Eduardo Peña, director del IESS, analiza los desafíos financieros del instituto, los avances en afiliaciones y la necesidad de reformas estructurales para asegurar su futuro.
Con una deuda de $23,400 millones y un sistema de salud bajo presión, el Instituto Ecuatoriano de Seguridad Social (IESS) enfrenta uno de sus mayores desafíos. A pesar de un aumento en afiliaciones y recaudaciones, la sostenibilidad del sistema depende de acuerdos urgentes con el Ministerio de Economía y Finanzas, así como de reformas profundas.

En una entrevista reciente en Teleamazonas, Eduardo Peña, director del IESS, destacó los logros del instituto en 2024, pero también reconoció los retos que persisten. Con un récord de 3.88 millones de afiliados y una recaudación de $9,000 millones en aportaciones, el IESS ha logrado avances significativos. Sin embargo, la deuda acumulada de $23,400 millones, de los cuales $8,000 millones corresponden a intereses, sigue siendo una carga pesada.
Peña resaltó que el IESS cerró 2024 con 43,400 afiliados más que en 2023, gracias a iniciativas como la afiliación juvenil y la afiliación voluntaria. Además, se detectaron 19,000 empresas que no habían cumplido con sus obligaciones de afiliación, lo que permitió incorporar a más trabajadores al sistema.
“Históricamente, nunca habíamos tenido tantos afiliados”, afirmó Peña. “Esto nos ha permitido recaudar $174 millones más que el año anterior, lo que es un indicador positivo”.

A pesar de estos avances, la deuda del IESS con el Ministerio de Economía y Finanzas sigue siendo un tema crítico.
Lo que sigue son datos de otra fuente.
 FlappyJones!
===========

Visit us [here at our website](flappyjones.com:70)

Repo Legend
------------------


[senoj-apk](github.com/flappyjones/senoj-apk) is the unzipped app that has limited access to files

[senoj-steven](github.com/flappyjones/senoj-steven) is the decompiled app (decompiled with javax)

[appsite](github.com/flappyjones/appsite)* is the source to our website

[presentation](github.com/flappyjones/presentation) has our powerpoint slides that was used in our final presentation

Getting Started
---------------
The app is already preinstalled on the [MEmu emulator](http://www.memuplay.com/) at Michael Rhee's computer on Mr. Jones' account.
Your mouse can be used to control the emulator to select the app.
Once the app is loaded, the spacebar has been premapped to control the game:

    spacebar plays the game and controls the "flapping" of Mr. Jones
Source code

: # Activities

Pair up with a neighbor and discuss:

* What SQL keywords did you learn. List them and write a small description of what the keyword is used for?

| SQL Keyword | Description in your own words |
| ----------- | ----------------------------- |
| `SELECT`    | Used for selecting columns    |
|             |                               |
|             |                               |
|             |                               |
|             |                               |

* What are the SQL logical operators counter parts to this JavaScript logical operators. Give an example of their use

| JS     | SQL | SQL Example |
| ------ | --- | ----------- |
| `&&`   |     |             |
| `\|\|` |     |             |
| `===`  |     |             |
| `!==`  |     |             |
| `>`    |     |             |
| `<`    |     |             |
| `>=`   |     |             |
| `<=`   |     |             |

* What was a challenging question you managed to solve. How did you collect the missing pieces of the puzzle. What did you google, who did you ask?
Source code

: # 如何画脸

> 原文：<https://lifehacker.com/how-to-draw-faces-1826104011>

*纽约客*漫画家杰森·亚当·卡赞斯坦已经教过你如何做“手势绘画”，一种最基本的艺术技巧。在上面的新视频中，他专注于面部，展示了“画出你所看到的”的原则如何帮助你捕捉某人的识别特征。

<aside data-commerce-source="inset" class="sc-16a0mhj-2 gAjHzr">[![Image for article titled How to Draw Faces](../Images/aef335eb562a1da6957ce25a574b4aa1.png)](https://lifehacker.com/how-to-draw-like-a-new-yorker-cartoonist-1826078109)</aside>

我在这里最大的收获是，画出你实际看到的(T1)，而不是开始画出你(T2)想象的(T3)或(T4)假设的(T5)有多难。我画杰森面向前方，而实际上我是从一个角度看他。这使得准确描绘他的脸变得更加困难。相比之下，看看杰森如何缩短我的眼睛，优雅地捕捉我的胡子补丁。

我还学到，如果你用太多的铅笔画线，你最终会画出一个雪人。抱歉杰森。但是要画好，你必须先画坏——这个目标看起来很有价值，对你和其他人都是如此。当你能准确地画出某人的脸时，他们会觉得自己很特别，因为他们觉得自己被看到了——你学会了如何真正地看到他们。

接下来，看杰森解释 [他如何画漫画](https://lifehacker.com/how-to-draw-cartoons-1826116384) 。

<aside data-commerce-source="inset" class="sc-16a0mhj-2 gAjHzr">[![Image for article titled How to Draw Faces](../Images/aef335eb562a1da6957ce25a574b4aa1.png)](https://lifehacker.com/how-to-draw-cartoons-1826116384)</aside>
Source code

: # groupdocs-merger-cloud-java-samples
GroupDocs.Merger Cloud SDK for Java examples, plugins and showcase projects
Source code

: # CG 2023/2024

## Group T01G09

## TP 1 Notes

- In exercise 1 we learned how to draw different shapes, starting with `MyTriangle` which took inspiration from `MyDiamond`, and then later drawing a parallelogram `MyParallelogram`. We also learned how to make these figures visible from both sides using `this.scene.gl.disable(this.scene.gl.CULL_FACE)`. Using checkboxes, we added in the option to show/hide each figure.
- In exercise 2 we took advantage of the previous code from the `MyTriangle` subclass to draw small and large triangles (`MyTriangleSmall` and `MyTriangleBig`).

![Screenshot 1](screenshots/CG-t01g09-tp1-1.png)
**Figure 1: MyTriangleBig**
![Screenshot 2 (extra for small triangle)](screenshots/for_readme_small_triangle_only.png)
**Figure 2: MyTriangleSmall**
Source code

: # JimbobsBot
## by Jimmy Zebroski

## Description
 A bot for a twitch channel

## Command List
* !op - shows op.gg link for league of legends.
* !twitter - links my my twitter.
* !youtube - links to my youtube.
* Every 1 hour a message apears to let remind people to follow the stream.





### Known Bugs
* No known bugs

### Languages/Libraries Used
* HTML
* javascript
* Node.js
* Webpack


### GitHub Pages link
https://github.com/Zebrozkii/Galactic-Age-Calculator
Peña explicó que el instituto está trabajando en un plan de pago a 10 años para saldar esta deuda, pero aún falta un acuerdo definitivo sobre el monto y el flujo de pagos.
“Lo que nos falta es que Finanzas diga: ‘Sí, este es el rubro que reportamos’ y luego nos presente un plan de pago”, señaló Peña. “Esa es la deuda más grande que tenemos por cobrar”.
Uno de los temas más sensibles es la atención médica. En 2024, el IESS registró 22.5 millones de prestaciones, de las cuales 8.4 millones fueron atendidas por prestadores externos. Peña reconoció que, aunque el instituto necesita reducir su dependencia de estos prestadores, es imposible cubrir toda la demanda internamente.
“Necesitamos prestadores externos, especialmente para servicios de nivel 3, como cirugías complejas y tratamientos de cáncer”, explicó. “Pero estamos trabajando para ajustar el tamaño de estos prestadores a lo que podemos pagar”.
Peña enfatizó la necesidad de reformas estructurales para garantizar la sostenibilidad del IESS a largo plazo. “No podemos pensar que el sistema va a durar 40 años sin cambios”, advirtió. “En Europa, los sistemas de seguridad social se reforman constantemente. Aquí también debemos hacerlo”.
Entre las reformas necesarias, Peña mencionó la revisión de las pensiones, el cálculo de beneficios y la gestión de recursos. “Si queremos que el IESS siga funcionando, debemos pensar en reformas que aseguren su viabilidad a 40 o 50 años”, concluyó.
El IESS ha logrado avances importantes, pero su futuro depende de decisiones difíciles y acuerdos urgentes. ¿Estamos preparados como sociedad para apoyar las reformas necesarias y garantizar la sostenibilidad de nuestro sistema de seguridad social?